I am new in asks and trio in python, I got a sample code. let me explain I have a list of URL every one is news URLs, each one has sub urls. the first url requests and get all other hrefs and add in a list. then get the article of all hrefs in that list. The issue is certain times the article is getting other times empty.

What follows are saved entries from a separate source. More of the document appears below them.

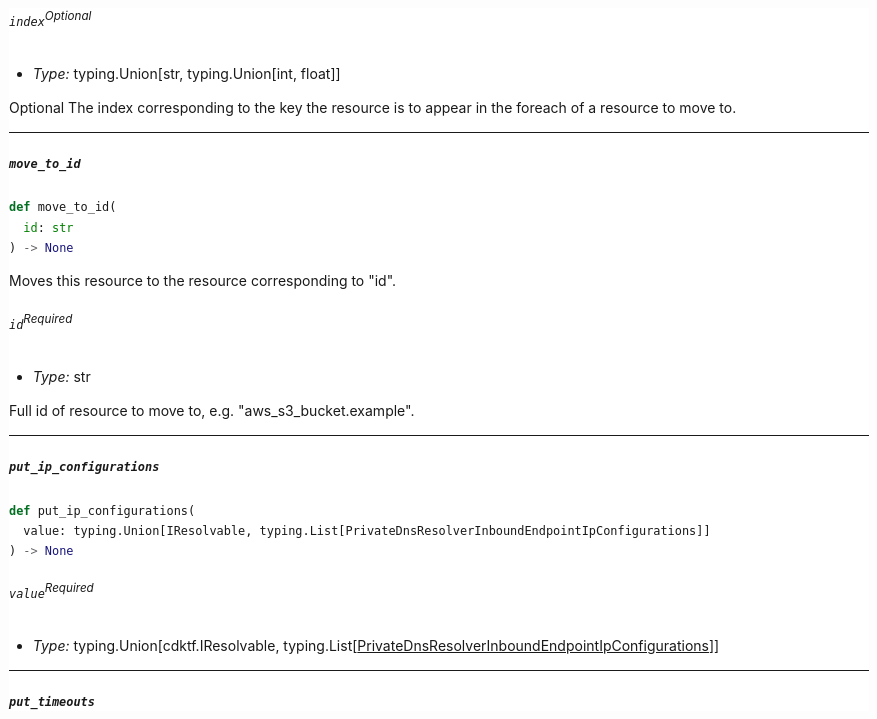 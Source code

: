 ###### `index`<sup>Optional</sup> <a name="index" id="@cdktf/provider-azurerm.privateDnsResolverInboundEndpoint.PrivateDnsResolverInboundEndpoint.moveTo.parameter.index"></a>

- *Type:* typing.Union[str, typing.Union[int, float]]

Optional The index corresponding to the key the resource is to appear in the foreach of a resource to move to.

---

##### `move_to_id` <a name="move_to_id" id="@cdktf/provider-azurerm.privateDnsResolverInboundEndpoint.PrivateDnsResolverInboundEndpoint.moveToId"></a>

```python
def move_to_id(
  id: str
) -> None
```

Moves this resource to the resource corresponding to "id".

###### `id`<sup>Required</sup> <a name="id" id="@cdktf/provider-azurerm.privateDnsResolverInboundEndpoint.PrivateDnsResolverInboundEndpoint.moveToId.parameter.id"></a>

- *Type:* str

Full id of resource to move to, e.g. "aws_s3_bucket.example".

---

##### `put_ip_configurations` <a name="put_ip_configurations" id="@cdktf/provider-azurerm.privateDnsResolverInboundEndpoint.PrivateDnsResolverInboundEndpoint.putIpConfigurations"></a>

```python
def put_ip_configurations(
  value: typing.Union[IResolvable, typing.List[PrivateDnsResolverInboundEndpointIpConfigurations]]
) -> None
```

###### `value`<sup>Required</sup> <a name="value" id="@cdktf/provider-azurerm.privateDnsResolverInboundEndpoint.PrivateDnsResolverInboundEndpoint.putIpConfigurations.parameter.value"></a>

- *Type:* typing.Union[cdktf.IResolvable, typing.List[<a href="#@cdktf/provider-azurerm.privateDnsResolverInboundEndpoint.PrivateDnsResolverInboundEndpointIpConfigurations">PrivateDnsResolverInboundEndpointIpConfigurations</a>]]

---

##### `put_timeouts` <a name="put_timeouts" id="@cdktf/provider-azurerm.privateDnsResolverInboundEndpoint.PrivateDnsResolverInboundEndpoint.putTimeouts"></a>
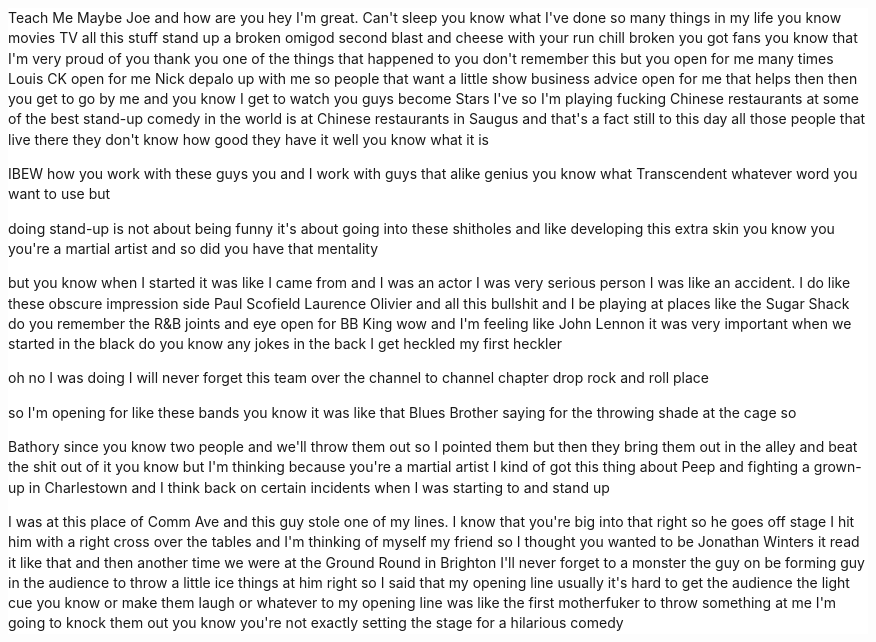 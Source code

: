 <timemark seconds="371" />

Teach Me Maybe Joe and how are you hey I'm great. Can't sleep you know what I've done so many things in my life you know movies TV all this stuff stand up a broken omigod second blast and cheese with your run chill broken you got fans you know that I'm very proud of you thank you one of the things that happened to you don't remember this but you open for me many times Louis CK open for me Nick depalo up with me so people that want a little show business advice open for me that helps then then you get to go by me and you know I get to watch you guys become Stars I've so I'm playing fucking Chinese restaurants at some of the best stand-up comedy in the world is at Chinese restaurants in Saugus and that's a fact still to this day all those people that live there they don't know how good they have it well you know what it is

<timemark seconds="431" />

IBEW how you work with these guys you and I work with guys that alike genius you know what Transcendent whatever word you want to use but

<timemark seconds="441" />

doing stand-up is not about being funny it's about going into these shitholes and like developing this extra skin you know you you're a martial artist and so did you have that mentality

<timemark seconds="455" />

but you know when I started it was like I came from and I was an actor I was very serious person I was like an accident. I do like these obscure impression side Paul Scofield Laurence Olivier and all this bullshit and I be playing at places like the Sugar Shack do you remember the R&B joints and eye open for BB King wow and I'm feeling like John Lennon it was very important when we started in the black do you know any jokes in the back I get heckled my first heckler

<timemark seconds="497" />

oh no I was doing I will never forget this team over the channel to channel chapter drop rock and roll place

<timemark seconds="514" />

so I'm opening for like these bands you know it was like that Blues Brother saying for the throwing shade at the cage so

<timemark seconds="522" />

Bathory since you know two people and we'll throw them out so I pointed them but then they bring them out in the alley and beat the shit out of it you know but I'm thinking because you're a martial artist I kind of got this thing about Peep and fighting a grown-up in Charlestown and I think back on certain incidents when I was starting to and stand up

<timemark seconds="546" />

I was at this place of Comm Ave and this guy stole one of my lines. I know that you're big into that right so he goes off stage I hit him with a right cross over the tables and I'm thinking of myself my friend so I thought you wanted to be Jonathan Winters it read it like that and then another time we were at the Ground Round in Brighton I'll never forget to a monster the guy on be forming guy in the audience to throw a little ice things at him right so I said that my opening line usually it's hard to get the audience the light cue you know or make them laugh or whatever to my opening line was like the first motherfuker to throw something at me I'm going to knock them out you know you're not exactly setting the stage for a hilarious comedy
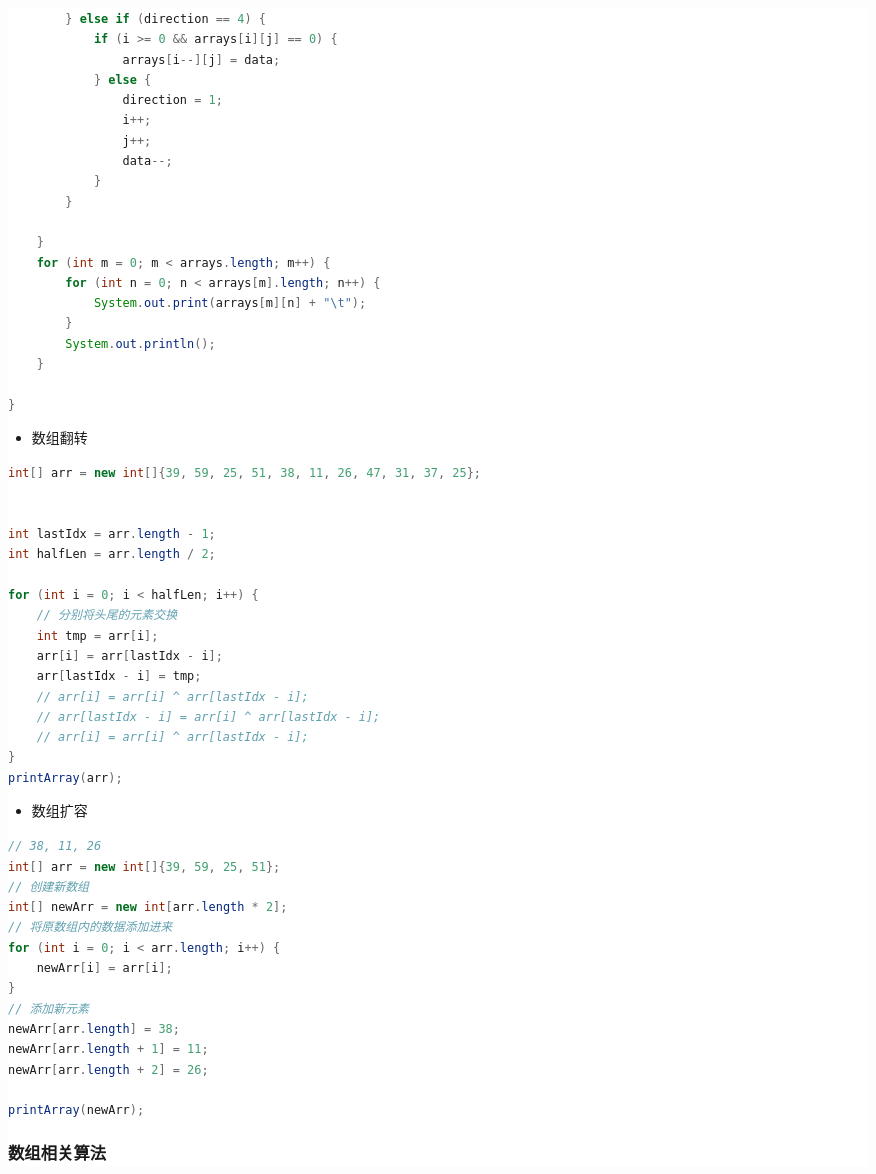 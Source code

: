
 ```java
        } else if (direction == 4) {
            if (i >= 0 && arrays[i][j] == 0) {
                arrays[i--][j] = data;
            } else {
                direction = 1;
                i++;
                j++;
                data--;
            }
        }

    }
    for (int m = 0; m < arrays.length; m++) {
        for (int n = 0; n < arrays[m].length; n++) {
            System.out.print(arrays[m][n] + "\t");
        }
        System.out.println();
    }

}
```

* 数组翻转

```java
int[] arr = new int[]{39, 59, 25, 51, 38, 11, 26, 47, 31, 37, 25};


int lastIdx = arr.length - 1;
int halfLen = arr.length / 2;

for (int i = 0; i < halfLen; i++) {
    // 分别将头尾的元素交换
    int tmp = arr[i];
    arr[i] = arr[lastIdx - i];
    arr[lastIdx - i] = tmp;
    // arr[i] = arr[i] ^ arr[lastIdx - i];
    // arr[lastIdx - i] = arr[i] ^ arr[lastIdx - i];
    // arr[i] = arr[i] ^ arr[lastIdx - i];
}
printArray(arr);
```

* 数组扩容

```java
// 38, 11, 26
int[] arr = new int[]{39, 59, 25, 51};
// 创建新数组
int[] newArr = new int[arr.length * 2];
// 将原数组内的数据添加进来
for (int i = 0; i < arr.length; i++) {
    newArr[i] = arr[i];
}
// 添加新元素
newArr[arr.length] = 38;
newArr[arr.length + 1] = 11;
newArr[arr.length + 2] = 26;

printArray(newArr);
```
### 数组相关算法
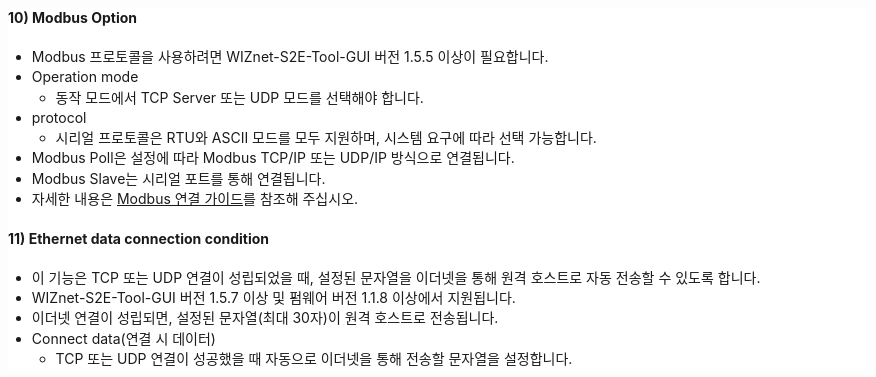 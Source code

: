 #### 10) Modbus Option

- Modbus 프로토콜을 사용하려면 WIZnet-S2E-Tool-GUI 버전 1.5.5 이상이 필요합니다.  
- Operation mode  
  - 동작 모드에서 TCP Server 또는 UDP 모드를 선택해야 합니다.
- protocol  
  - 시리얼 프로토콜은 RTU와 ASCII 모드를 모두 지원하며, 시스템 요구에 따라 선택 가능합니다.  
- Modbus Poll은 설정에 따라 Modbus TCP/IP 또는 UDP/IP 방식으로 연결됩니다.  
- Modbus Slave는 시리얼 포트를 통해 연결됩니다.  
- 자세한 내용은 [Modbus 연결 가이드](https://docs.wiznet.io/Product/Chip/MCU/W55RP20/W55RP20-S2E/modbus-connection-guide-en)를 참조해 주십시오.
  
#### 11) Ethernet data connection condition
- 이 기능은 TCP 또는 UDP 연결이 성립되었을 때, 설정된 문자열을 이더넷을 통해 원격 호스트로 자동 전송할 수 있도록 합니다.
- WIZnet-S2E-Tool-GUI 버전 1.5.7 이상 및 펌웨어 버전 1.1.8 이상에서 지원됩니다.
- 이더넷 연결이 성립되면, 설정된 문자열(최대 30자)이 원격 호스트로 전송됩니다.
- Connect data(연결 시 데이터)  
  - TCP 또는 UDP 연결이 성공했을 때 자동으로 이더넷을 통해 전송할 문자열을 설정합니다. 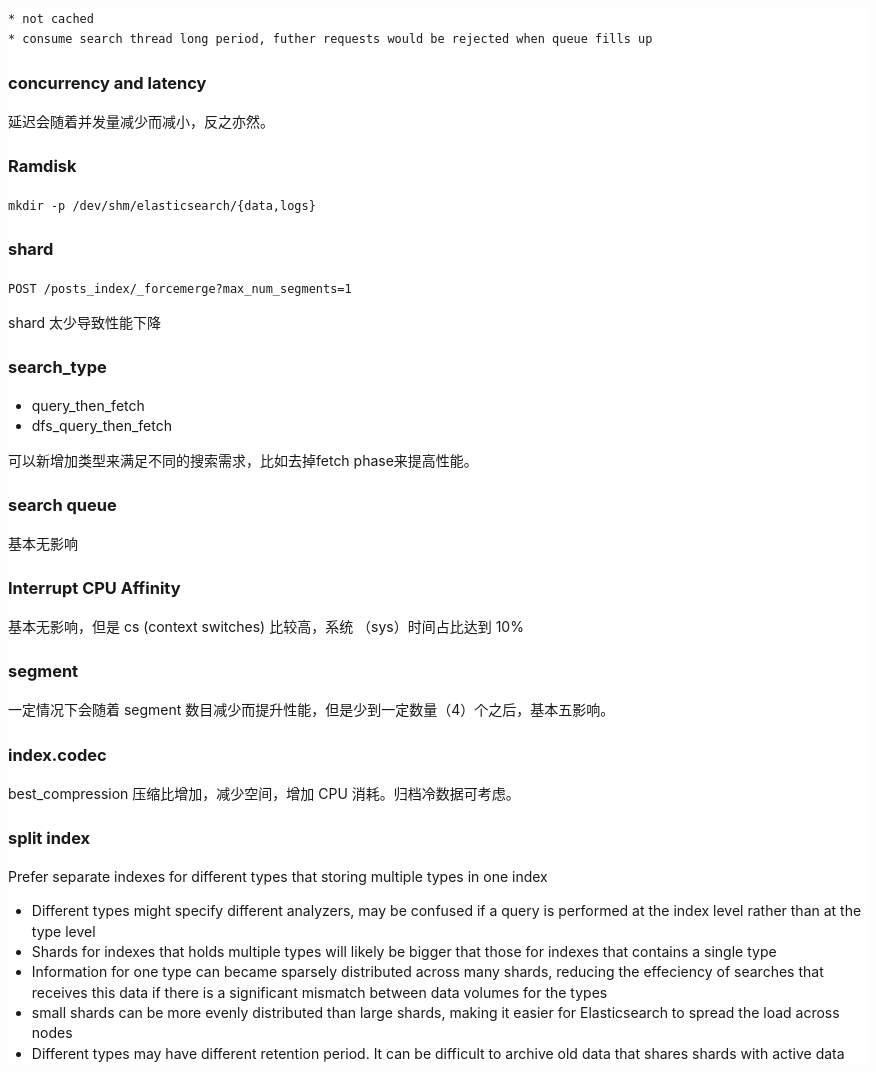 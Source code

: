     * not cached
    * consume search thread long period, futher requests would be rejected when queue fills up

### concurrency and latency

延迟会随着并发量减少而减小，反之亦然。

### Ramdisk

```shell
mkdir -p /dev/shm/elasticsearch/{data,logs}
```

### shard

```http
POST /posts_index/_forcemerge?max_num_segments=1
```

shard 太少导致性能下降

### search_type

* query_then_fetch
* dfs_query_then_fetch

可以新增加类型来满足不同的搜索需求，比如去掉fetch phase来提高性能。

### search queue

基本无影响

### Interrupt CPU Affinity

基本无影响，但是 cs (context switches) 比较高，系统 （sys）时间占比达到 10%

### segment

一定情况下会随着 segment 数目减少而提升性能，但是少到一定数量（4）个之后，基本五影响。

### index.codec

best_compression 压缩比增加，减少空间，增加 CPU 消耗。归档冷数据可考虑。

### split index

Prefer separate indexes for different types that storing multiple types in one index

* Different types might specify different analyzers, may be confused if a query is performed at the index level rather than at the type level
* Shards for indexes that holds multiple types will likely be bigger that those for indexes that contains a single type
* Information for one type can became sparsely distributed across many shards, reducing the effeciency of searches that receives this data if there is a significant mismatch between data volumes for the types
* small shards can be more evenly distributed than large shards, making it easier for Elasticsearch to spread the load across nodes
* Different types may have different retention period. It can be difficult to archive old data that shares shards with active data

tried the sample code for single urls that time its working
import asks
import trio
from goose3 import Goose
import logging as log
from goose3.configuration import ArticleContextPattern
from pprint import pprint
import json
import time
asks.init('trio')
async def extractor(path, htmls, paths, session):
try:
r = await session.get(path, timeout=2)
out = r.content
htmls.append(out)
paths.append(path)
except Exception as e:
out = str(e)
htmls.append(out)
paths.append(path)
async def main(path_list, session):
htmls = []
paths = []
async with trio.open_nursery() as n:
for path in path_list:
n.start_soon(extractor, path, htmls, paths, session)
return htmls, paths
async def run(urls, conns=50):
s = asks.Session(connections=conns)
g = Goose()
htmls, paths = await main(urls, s)
print(htmls," ",paths)
cleaned = []
for html, path in zip(htmls, paths):
dic = {}
dic['url'] = path
if html is not None:
try:
#g.config.known_context_pattern = ArticleContextPattern(attr='class', value='the-post')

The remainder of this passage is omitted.